O aumento de medicamento também tem a ver com a busca de sintomas na internet?

É difícil comprar remédio sem prescrição? Não. Além do fácil acesso, existe a internet, que simplifica ainda mais. O Brasil tem uma legislação, e ela deve ser cumprida. Remédio com prescrição não pode ser vendido sem receita. Os órgãos de regulação precisam fazer com que se cumpra a lei. O que acontece é que, principalmente com os medicamentos de tarja vermelha, há um certo relaxamento, porque não precisa reter a receita e a pessoa pode pedir várias vezes o remédio. É aqui que devemos falar dos órgãos de fiscalização. Só que, com esse tanto de farmácia no Brasil, como vou conseguir fazer dar certo? Então, é preciso mexer na questão ética do profissional. Se eu trabalho em uma farmácia e me nego a vender um remédio de tarja vermelha, porque não vi a receita, você vai atravessar a rua e comprar do meu concorrente. A lógica comercial atrapalha o uso racional de medicamento.

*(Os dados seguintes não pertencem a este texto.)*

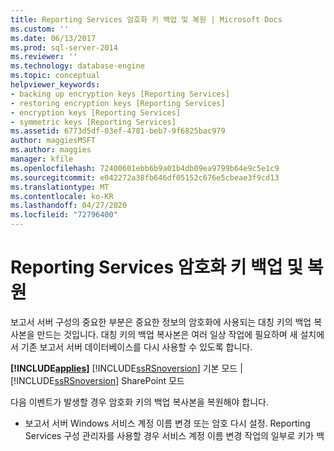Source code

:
 ```yaml
---
title: Reporting Services 암호화 키 백업 및 복원 | Microsoft Docs
ms.custom: ''
ms.date: 06/13/2017
ms.prod: sql-server-2014
ms.reviewer: ''
ms.technology: database-engine
ms.topic: conceptual
helpviewer_keywords:
- backing up encryption keys [Reporting Services]
- restoring encryption keys [Reporting Services]
- encryption keys [Reporting Services]
- symmetric keys [Reporting Services]
ms.assetid: 6773d5df-03ef-4781-beb7-9f6825bac979
author: maggiesMSFT
ms.author: maggies
manager: kfile
ms.openlocfilehash: 72400601ebb6b9a01b4db09ea9799b64e9c5e1c9
ms.sourcegitcommit: e042272a38fb646df05152c676e5cbeae3f9cd13
ms.translationtype: MT
ms.contentlocale: ko-KR
ms.lasthandoff: 04/27/2020
ms.locfileid: "72796400"
---
```

# <a name="back-up-and-restore-reporting-services-encryption-keys"></a>Reporting Services 암호화 키 백업 및 복원
  보고서 서버 구성의 중요한 부분은 중요한 정보의 암호화에 사용되는 대칭 키의 백업 복사본을 만드는 것입니다. 대칭 키의 백업 복사본은 여러 일상 작업에 필요하며 새 설치에서 기존 보고서 서버 데이터베이스를 다시 사용할 수 있도록 합니다.  
  
 **[!INCLUDE[applies](../../includes/applies-md.md)]** [!INCLUDE[ssRSnoversion](../../includes/ssrsnoversion-md.md)] 기본 모드 | [!INCLUDE[ssRSnoversion](../../includes/ssrsnoversion-md.md)] SharePoint 모드  
  
 다음 이벤트가 발생할 경우 암호화 키의 백업 복사본을 복원해야 합니다.  
  
-   보고서 서버 Windows 서비스 계정 이름 변경 또는 암호 다시 설정. Reporting Services 구성 관리자를 사용할 경우 서비스 계정 이름 변경 작업의 일부로 키가 백업됩니다.  
  
    > [!NOTE]  
    >  암호를 다시 설정하는 것은 암호를 변경하는 것과 다릅니다. 암호를 다시 설정하려면 도메인 컨트롤러의 계정 정보를 덮어쓸 수 있는 권한이 있어야 합니다. 특정 암호를 잊어버리거나 알지 못할 경우 시스템 관리자가 암호를 다시 설정합니다. 대칭 키의 복원 작업은 암호를 다시 설정할 때만 필요합니다. 계정 정보를 주기적으로 변경할 경우에는 대칭 키를 다시 설정할 필요가 없습니다.  
  
-   보고서 서버를 호스팅하는 컴퓨터나 인스턴스 이름 바꾸기(보고서 서버 인스턴스는 [!INCLUDE[ssNoVersion](../../includes/ssnoversion-md.md)] 인스턴스 이름을 기반으로 함)  
  
-   보고서 서버 설치 마이그레이션 또는 다른 보고서 서버 데이터베이스를 사용하도록 보고서 서버 구성  
  
-   하드웨어 오류로 인한 보고서 서버 설치 복구  
  
 대칭 키 복사본을 하나만 백업하면 됩니다. 보고서 서버 데이터베이스와 대칭 키 간에는 일 대 일 상관 관계가 있습니다. 따라서 대칭 키 복사본을 1개만 백업하면 되지만 스케일 아웃 배포 모델에서 여러 보고서 서버를 실행할 경우에는 키를 여러 번 복원해야 할 수 있습니다. 각 보고서 서버 인스턴스는 보고서 서버 데이터베이스의 데이터를 잠그거나 잠금을 해제하기 위해 대칭 키 복사본이 필요합니다.  
  
  
## <a name="backing-up-the-encryption-keys"></a>암호화 키 백업  
 대칭 키를 백업하면 사용자가 지정한 파일에 키가 기록된 후 사용자가 제공한 암호를 사용하여 키가 스크램블됩니다. 대칭 키는 암호화되지 않은 상태로는 저장될 수 없으므로 디스크에 저장할 때 암호를 제공하여 키를 암호화해야 합니다. 파일이 생성되면 해당 파일을 안전한 위치에 저장하고 파일 잠금을 해제하는 데 사용되는 **암호를 기억해야** 합니다. 대칭 키를 백업하려면 다음과 같은 도구를 사용할 수 있습니다.  
  
 **기본 모드:** Reporting Services 구성 관리자 또는 **rskeymgmt** 유틸리티  
  
 **SharePoint 모드:** SharePoint 중앙 관리 페이지 또는 PowerShell  
  
####  <a name="backup-sharepoint-mode-report-servers"></a><a name="bkmk_backup_sharepoint"></a> SharePoint 모드 보고서 서버 백업  
 SharePoint 모드 보고서 서버의 경우 PowerShell 명령을 사용하거나 [!INCLUDE[ssRSnoversion](../../includes/ssrsnoversion-md.md)] 서비스 애플리케이션용 관리 페이지를 사용할 수 있습니다. 자세한 내용은 [Reporting Services SharePoint 서비스 애플리케이션 관리](../manage-a-reporting-services-sharepoint-service-application.md)의 “키 관리” 섹션을 참조하세요.  
  
####  <a name="back-up-encryption-keys--reporting-services-configuration-manager-native-mode"></a><a name="bkmk_backup_configuration_manager"></a> 암호화 키 백업 - Reporting Services 구성 관리자(기본 모드)  
  
1.  Reporting Services 구성 관리자를 시작한 후 구성하려는 보고서 서버 인스턴스에 연결합니다.  
  
2.  **암호화 키**를 클릭한 후 **백업**을 클릭합니다.  
  
3.  강력한 암호를 입력합니다.  
  
4.  저장된 키를 보관할 파일을 지정합니다. [!INCLUDE[ssRSnoversion](../../includes/ssrsnoversion-md.md)] 는 해당 파일에 .snk 파일 확장명을 붙입니다. 보고서 서버와는 분리되도록 해당 파일을 디스크에 저장하세요.  
  
5.  [!INCLUDE[clickOK](../../includes/clickok-md.md)]  
  
####  <a name="back-up-encryption-keys--rskeymgmt-native-mode"></a><a name="bkmk_backup_rskeymgmt"></a> 암호화 키 백업 - rskeymgmt(기본 모드)  
  
1.  보고서 서버를 호스팅하는 컴퓨터에서 **rskeymgmt.exe** 를 로컬로 실행합니다. `-e` 추출 인수를 사용하여 키를 복사하고 파일 이름을 제공하고 암호를 지정해야 합니다. 다음은 인수 지정 예입니다.  
  
    ```cmd
    rskeymgmt -e -f d:\rsdbkey.snk -p<password>  
    ```  
  
## <a name="restore-encryption-keys"></a>암호화 키 복원  
 대칭 키를 복원하면 보고서 서버 데이터베이스에 저장되어 있는 기존 대칭 키를 덮어쓰게 됩니다. 암호화 키를 복원하면 사용할 수 없는 키가 이전에 디스크에 저장한 복사본으로 바뀝니다. 암호화 키를 복원하면 다음 동작이 수행됩니다.  
  
-   암호로 보호된 백업 파일에서 대칭 키가 열립니다.  
  
-   보고서 서버 Windows 서비스의 공개 키를 사용하여 대칭 키가 암호화됩니다.  
  
-   암호화된 대칭 키가 보고서 서버 데이터베이스에 저장됩니다.  
  
-   이전에 저장한 대칭 키 데이터(예: 이전 배포의 보고서 서버 데이터베이스에 이미 있던 키 정보)가 삭제됩니다.  
  
 암호화 키를 복원하려면 파일에 암호화 키 복사본이 있어야 합니다. 또한 저장된 파일의 잠금을 해제할 암호를 알아야 합니다. 키와 암호가 있으면 Reporting Services 구성 도구나 **rskeymgmt** 유틸리티를 실행하여 키를 복원할 수 있습니다. 대칭 키는 보고서 서버 데이터베이스에 현재 저장되어 있는 암호화된 데이터를 잠그거나 잠금을 해제하는 키와 같아야 합니다. 유효하지 않은 복사본을 복원하면 보고서 서버에서 보고서 서버 데이터베이스에 현재 저장되어 있는 암호화된 데이터에 액세스할 수 없습니다. 이 경우 유효한 키를 복원할 수 없으면 암호화된 값을 모두 삭제해야 합니다. 백업 복사본이 없는 경우와 같이 여타의 이유로 암호화 키를 복원할 수 없으면 기존 키 및 암호화된 내용을 삭제해야 합니다. 자세한 내용은 [암호화 키 삭제 및 다시 만들기&#40;SSRS 구성 관리자&#41;](ssrs-encryption-keys-delete-and-re-create-encryption-keys.md)를 참조하세요. 대칭 키를 만드는 방법은 [보고서 서버 초기화&#40;SSRS 구성 관리자&#41;](ssrs-encryption-keys-initialize-a-report-server.md)를 참조하세요.  
  
####  <a name="restore-encryption-keys--reporting-services-configuration-manager-native-mode"></a><a name="bkmk_restore_configuration_manager"></a> 암호화 키 복원 - Reporting Services 구성 관리자(기본 모드)  
  
1.  Reporting Services 구성 관리자를 시작한 후 구성하려는 보고서 서버 인스턴스에 연결합니다.  
  
2.  암호화 키 페이지에서 **복원**을 클릭 합니다.  
  
3.  백업 복사본이 들어 있는 .snk 파일을 선택합니다.  
  
4.  파일의 잠금을 해제하는 암호를 입력합니다.  
  
5.  [!INCLUDE[clickOK](../../includes/clickok-md.md)]  
  
####  <a name="restore-encryption-keys---rskeymgmt-native-mode"></a><a name="bkmk_restore_rskeymgmt"></a>암호화 키 복원-rskeymgmt (기본 모드)  
  
1.  보고서 서버를 호스팅하는 컴퓨터에서 **rskeymgmt.exe** 를 로컬로 실행합니다. `-a` 인수를 사용하여 키를 복원합니다. 정규화된 파일 이름을 제공하고 암호를 지정해야 합니다. 다음은 인수 지정 예입니다.  
  
    ```cmd
    rskeymgmt -a -f d:\rsdbkey.snk -p<password>  
    ```  
  
## <a name="see-also"></a>참고 항목  
 [암호화 키 구성 및 관리&#40;SSRS 구성 관리자&#41;](ssrs-encryption-keys-manage-encryption-keys.md)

A forma como a indústria funciona colabora com esse uso desenfreado?

É claro que tem pressão da indústria, tem lobby de todos os lados. Mas todo mundo tem sua parcela de culpa: a indústria, o mercado farmacêutico de varejo, o profissional de saúde, o sistema de saúde. A indústria influencia muito mais no prescritor do que no consumidor, tanto é que existem os representantes que visitam consultórios médicos. Mas não vou falar que, se tirar a indústria está resolvido, porque não está. A própria população tem sua parcela de culpa ao buscar o medicamento antes de se consultar, olhando na internet, comprando tarja vermelha sem receita.